Im BlickfeldMigrationspolitik vs. Wirtschaftswachstum

Massenabschiebungen lassen US-Wirtschaft straucheln

US-Präsident Donald Trump will die Abschiebungen illegaler Migranten beschleunigen und gleichzeitig die Industrialisierung vorantreiben. Das aber führt zu Zielkonflikten.

Massenabschiebungen lassen US-Wirtschaft straucheln

Massenabschiebung lässt US-Wirtschaft straucheln

Industrie kritisiert Trumps Migrationspolitik: Weniger Beschäftigung, schwächeres Wachstum und steigende Defizite sind die Folge.
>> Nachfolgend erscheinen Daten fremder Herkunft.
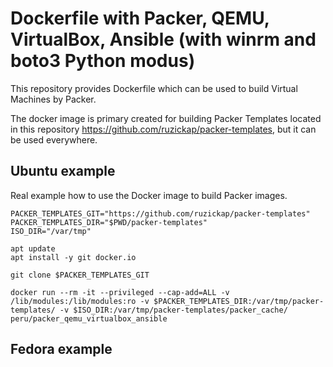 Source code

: # Dockerfile with Packer, QEMU, VirtualBox, Ansible (with winrm and boto3 Python modus)

This repository provides Dockerfile which can be used to build Virtual Machines by Packer.

The docker image is primary created for building Packer Templates located in this repository https://github.com/ruzickap/packer-templates, but it can be used everywhere.

## Ubuntu example

Real example how to use the Docker image to build Packer images.

```
PACKER_TEMPLATES_GIT="https://github.com/ruzickap/packer-templates"
PACKER_TEMPLATES_DIR="$PWD/packer-templates"
ISO_DIR="/var/tmp"

apt update
apt install -y git docker.io

git clone $PACKER_TEMPLATES_GIT

docker run --rm -it --privileged --cap-add=ALL -v /lib/modules:/lib/modules:ro -v $PACKER_TEMPLATES_DIR:/var/tmp/packer-templates/ -v $ISO_DIR:/var/tmp/packer-templates/packer_cache/ peru/packer_qemu_virtualbox_ansible
```

## Fedora example

```
```

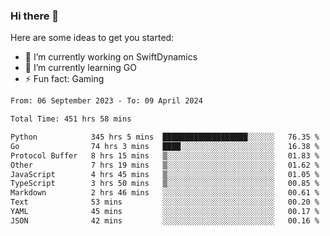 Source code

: ### Hi there 👋

Here are some ideas to get you started:

- 🔭 I’m currently working on SwiftDynamics
- 🌱 I’m currently learning GO
-  ⚡ Fun fact: Gaming
  
  <!--
- 👯 I’m looking to collaborate on ...
- 🤔 I’m looking for help with ...
- 💬 Ask me about ...
- 📫 How to reach me: ...
- 😄 Pronouns: ...
-->

<!--START_SECTION:waka-->

```txt
From: 06 September 2023 - To: 09 April 2024

Total Time: 451 hrs 58 mins

Python            345 hrs 5 mins  ███████████████████░░░░░░   76.35 %
Go                74 hrs 3 mins   ████░░░░░░░░░░░░░░░░░░░░░   16.38 %
Protocol Buffer   8 hrs 15 mins   ▒░░░░░░░░░░░░░░░░░░░░░░░░   01.83 %
Other             7 hrs 19 mins   ▒░░░░░░░░░░░░░░░░░░░░░░░░   01.62 %
JavaScript        4 hrs 45 mins   ▒░░░░░░░░░░░░░░░░░░░░░░░░   01.05 %
TypeScript        3 hrs 50 mins   ▒░░░░░░░░░░░░░░░░░░░░░░░░   00.85 %
Markdown          2 hrs 46 mins   ░░░░░░░░░░░░░░░░░░░░░░░░░   00.61 %
Text              53 mins         ░░░░░░░░░░░░░░░░░░░░░░░░░   00.20 %
YAML              45 mins         ░░░░░░░░░░░░░░░░░░░░░░░░░   00.17 %
JSON              42 mins         ░░░░░░░░░░░░░░░░░░░░░░░░░   00.16 %
```

<!--END_SECTION:waka-->
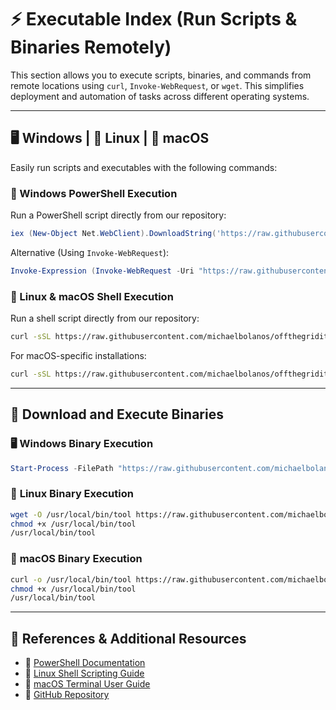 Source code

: # ⚡ Executable Index (Run Scripts & Binaries Remotely)

This section allows you to execute scripts, binaries, and commands from remote locations using `curl`, `Invoke-WebRequest`, or `wget`. This simplifies deployment and automation of tasks across different operating systems.

---

## 🖥️ Windows | 🐧 Linux | 🍏 macOS

Easily run scripts and executables with the following commands:

### 🔹 Windows PowerShell Execution
Run a PowerShell script directly from our repository:

```powershell
iex (New-Object Net.WebClient).DownloadString('https://raw.githubusercontent.com/michaelbolanos/offthegridit-core/main/scripts/windows/setup.ps1')
```

Alternative (Using `Invoke-WebRequest`):

```powershell
Invoke-Expression (Invoke-WebRequest -Uri "https://raw.githubusercontent.com/michaelbolanos/offthegridit-core/main/scripts/windows/setup.ps1" -UseBasicParsing).Content
```

### 🔹 Linux & macOS Shell Execution
Run a shell script directly from our repository:

```bash
curl -sSL https://raw.githubusercontent.com/michaelbolanos/offthegridit-core/main/scripts/linux/setup.sh | bash
```

For macOS-specific installations:

```bash
curl -sSL https://raw.githubusercontent.com/michaelbolanos/offthegridit-core/main/scripts/mac/setup.sh | bash
```

---

## 📂 Download and Execute Binaries

### 🖥️ **Windows Binary Execution**
```powershell
Start-Process -FilePath "https://raw.githubusercontent.com/michaelbolanos/offthegridit-core/main/bin/windows/tool.exe"
```

### 🐧 **Linux Binary Execution**
```bash
wget -O /usr/local/bin/tool https://raw.githubusercontent.com/michaelbolanos/offthegridit-core/main/bin/linux/tool
chmod +x /usr/local/bin/tool
/usr/local/bin/tool
```

### 🍏 **macOS Binary Execution**
```bash
curl -o /usr/local/bin/tool https://raw.githubusercontent.com/michaelbolanos/offthegridit-core/main/bin/mac/tool
chmod +x /usr/local/bin/tool
/usr/local/bin/tool
```

---

## 🔗 References & Additional Resources
- 📜 [PowerShell Documentation](https://learn.microsoft.com/en-us/powershell/)
- 🐧 [Linux Shell Scripting Guide](https://linuxcommand.org/tlcl.php)
- 🍏 [macOS Terminal User Guide](https://support.apple.com/guide/terminal/welcome/mac)
- 🚀 [GitHub Repository](https://github.com/michaelbolanos/offthegridit-core)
Von Peter De Thier, Washington

US-Präsident Donald Trump verfolgt das ambitionierte Ziel, dem verarbeitenden Gewerbe neues Leben einzuhauchen und die Industrialisierung der USA voranzutreiben. Gleichzeitig ergreift er aber Maßnahmen, die Kritiker für geradezu kontraproduktiv halten. So hat Trump per Dekret durchgesetzt, dass Arbeitsgenehmigungen für hochqualifizierte, ausländische Fachkräfte – sogenannte H-1B Visa – künftig 100.000 Dollar kosten werden. Zwar werden viele Firmen nicht bereit sein, den Preis zu zahlen. Doch Trump prescht voran und leitet noch weitere Schritte ein, die ebenfalls umstritten sind: Um die Industrieproduktion anzukurbeln will er ohne Rücksicht auf fiskalische Folgen die Unternehmenssteuer drastisch senken und US-Firmen pauschal bestrafen, die ihre Fertigung ins Ausland verlegen.

Die Arbeitskräfte werden fehlen

Was aber geschieht, wenn es plötzlich an den Arbeitskräften fehlt, die auf Baustellen und in Fabriken tätig sind? Die Produktionsgüter transportieren oder für die Wartung von Maschinen zuständig sind, die bei der Fertigung zum Einsatz kommen? Denn der Präsident vertreibt obendrein viele der Migranten, die diesen Jobs nachgehen. Angeblich, um das Land von illegalen Zuwanderern zu befreien. In das Schleppnetz der Grenzschutzbehörde ICE geraten aber zunehmend auch Personen, die völlig rechtmäßig in den USA leben und arbeiten.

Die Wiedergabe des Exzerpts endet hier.